Derek fut heureux d'avoir un certain self-control parce que même si une violente poussée d'affection le prit, il la contrôla suffisamment pour ne rien en montrer. A la place, il esquissa un nouveau rictus mais ne dit rien. Dans un sens, il sentait bien que Stiles jouait et ce fait aussi simple que candide lui fit du bien. S'il se serait écouté, il l'aurait sans doute étreint et serré dans ses bras longtemps, très longtemps. Mais ce n'était ni le moment, ni le lieu. La réunion allait bientôt commencer et Derek considérait que leur soudain « rapprochement » serait la source de trop de questions indésirables. Disons encore une fois que Stiles n'avait pas besoin qu'on l'interroge sur tout et n'importe quoi en ce moment. Il fallait le laisser tranquille.
Par contre, ses paroles l'avaient touché et Derek n'avait pas l'intention de les oublier de sitôt. En fait, il avait déjà étrangement envie d'être à nouveau ce loup qu'il aimait bien tout en l'aidant à aller mieux. L'avantage de connaître sa situation, c'était qu'il savait différencier le vrai du faux et qu'avec lui… Stiles ne cherchait pas vraiment à faire semblant. De toute manière, Derek l'avait vu dans ses pires états, alors pourquoi essayer de lui mentir à lui, qui percevait le mensonge aussi naturellement qu'il respirait ? Et cette confiance qu'il voyait nettement se dessiner donna envie à Derek de s'isoler avec lui, juste comme ça. Stiles n'avait-il pas dit, lorsqu'il lui avait annoncé la réunion, qu'il avait envie d'être tranquille avec lui ?
Oui mais actuellement, ils avaient des obligations et la principale se rappela à eux puisque Derek entendit nettement la voix de Scott, qui provenait du salon, appeler tout le monde à se rassembler sur les canapés. Puisqu'il avait parlé assez fort pour que tout le monde entende, Stiles soupira. Il n'avait pas envie d'y aller et à vrai dire, le loup le comprenait. Toutefois, il l'encouragea d'une tape sur l'épaule et Stiles soupira. Dans son odeur, l'appréhension semblait se faire une place certaine. Il était clair que si la présence de Derek lui faisait du bien et qu'elle le rassurait, Stiles n'avait clairement pas la tête de retrouver les autres, encore moins pour se pencher sur une quelconque affaire surnaturelle que ce soit. Derek le comprenait, lui-même ne désirant pas s'infliger leur présence – bien que toujours appréciée – plus que nécessaire.

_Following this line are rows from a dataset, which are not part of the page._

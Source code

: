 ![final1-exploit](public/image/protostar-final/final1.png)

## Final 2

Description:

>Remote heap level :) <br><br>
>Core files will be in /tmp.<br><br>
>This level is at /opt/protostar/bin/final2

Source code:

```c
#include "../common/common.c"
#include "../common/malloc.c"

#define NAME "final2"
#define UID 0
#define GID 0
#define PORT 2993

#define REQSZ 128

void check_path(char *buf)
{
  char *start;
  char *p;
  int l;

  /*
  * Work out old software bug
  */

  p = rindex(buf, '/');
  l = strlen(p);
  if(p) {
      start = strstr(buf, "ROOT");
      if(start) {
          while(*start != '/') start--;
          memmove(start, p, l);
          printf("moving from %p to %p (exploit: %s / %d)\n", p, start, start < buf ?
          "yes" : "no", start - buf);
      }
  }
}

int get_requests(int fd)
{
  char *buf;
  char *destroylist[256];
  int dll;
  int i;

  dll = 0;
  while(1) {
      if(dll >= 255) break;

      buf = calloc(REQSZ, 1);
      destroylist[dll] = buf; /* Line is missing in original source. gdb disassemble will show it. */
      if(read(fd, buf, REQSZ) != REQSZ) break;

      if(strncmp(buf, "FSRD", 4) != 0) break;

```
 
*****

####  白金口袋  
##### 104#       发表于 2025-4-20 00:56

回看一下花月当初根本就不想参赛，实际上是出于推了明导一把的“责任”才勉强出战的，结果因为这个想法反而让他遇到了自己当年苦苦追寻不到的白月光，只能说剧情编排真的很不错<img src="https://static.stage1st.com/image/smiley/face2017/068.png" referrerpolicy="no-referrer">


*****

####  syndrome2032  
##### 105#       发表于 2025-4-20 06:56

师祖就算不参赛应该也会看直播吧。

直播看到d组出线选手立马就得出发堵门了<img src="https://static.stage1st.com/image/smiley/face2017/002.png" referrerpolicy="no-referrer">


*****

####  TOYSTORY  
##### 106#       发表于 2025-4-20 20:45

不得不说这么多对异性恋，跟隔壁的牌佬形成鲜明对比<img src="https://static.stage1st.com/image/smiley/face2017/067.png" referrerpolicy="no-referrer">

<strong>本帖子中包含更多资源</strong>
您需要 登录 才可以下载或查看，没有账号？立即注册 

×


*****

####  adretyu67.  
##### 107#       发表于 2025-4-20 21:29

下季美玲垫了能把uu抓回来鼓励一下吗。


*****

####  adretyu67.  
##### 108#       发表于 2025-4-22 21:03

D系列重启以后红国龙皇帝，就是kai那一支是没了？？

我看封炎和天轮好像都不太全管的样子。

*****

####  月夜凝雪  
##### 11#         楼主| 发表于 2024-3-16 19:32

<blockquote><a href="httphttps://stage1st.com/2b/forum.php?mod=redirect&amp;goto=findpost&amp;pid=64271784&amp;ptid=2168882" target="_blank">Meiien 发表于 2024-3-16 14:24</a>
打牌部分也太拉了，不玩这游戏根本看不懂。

- Plus vite c'est fait, plus vite on est tranquilles, dit-il simplement.
Stiles hocha la tête et commença à sortir de la cuisine. Derek le suivit et lorsqu'ils arrivèrent dans le salon, il surprit le regard indéchiffrable de Scott sur eux. Toutefois, il n'en fit pas cas et s'installa à côté de l'hyperactif qui s'était mis au bout d'un des canapés. Ce faisant, le loup se donna un air nonchalant, je-m'en-foutiste. Mais il n'en était rien. A nouveau, les yeux ébènes de l'alpha se fixèrent sur lui. Derek l'ignora royalement. Si Scott avait quelque chose à reprocher, le bêta savait qu'il ne pourrait pas le faire devant tout le monde, alors il était tranquille. Puis de toute manière, peu lui importait que le latino soit mécontent à son sujet, tant qu'il ne s'approchait pas de Stiles. Le cas contraire, il sortirait les crocs.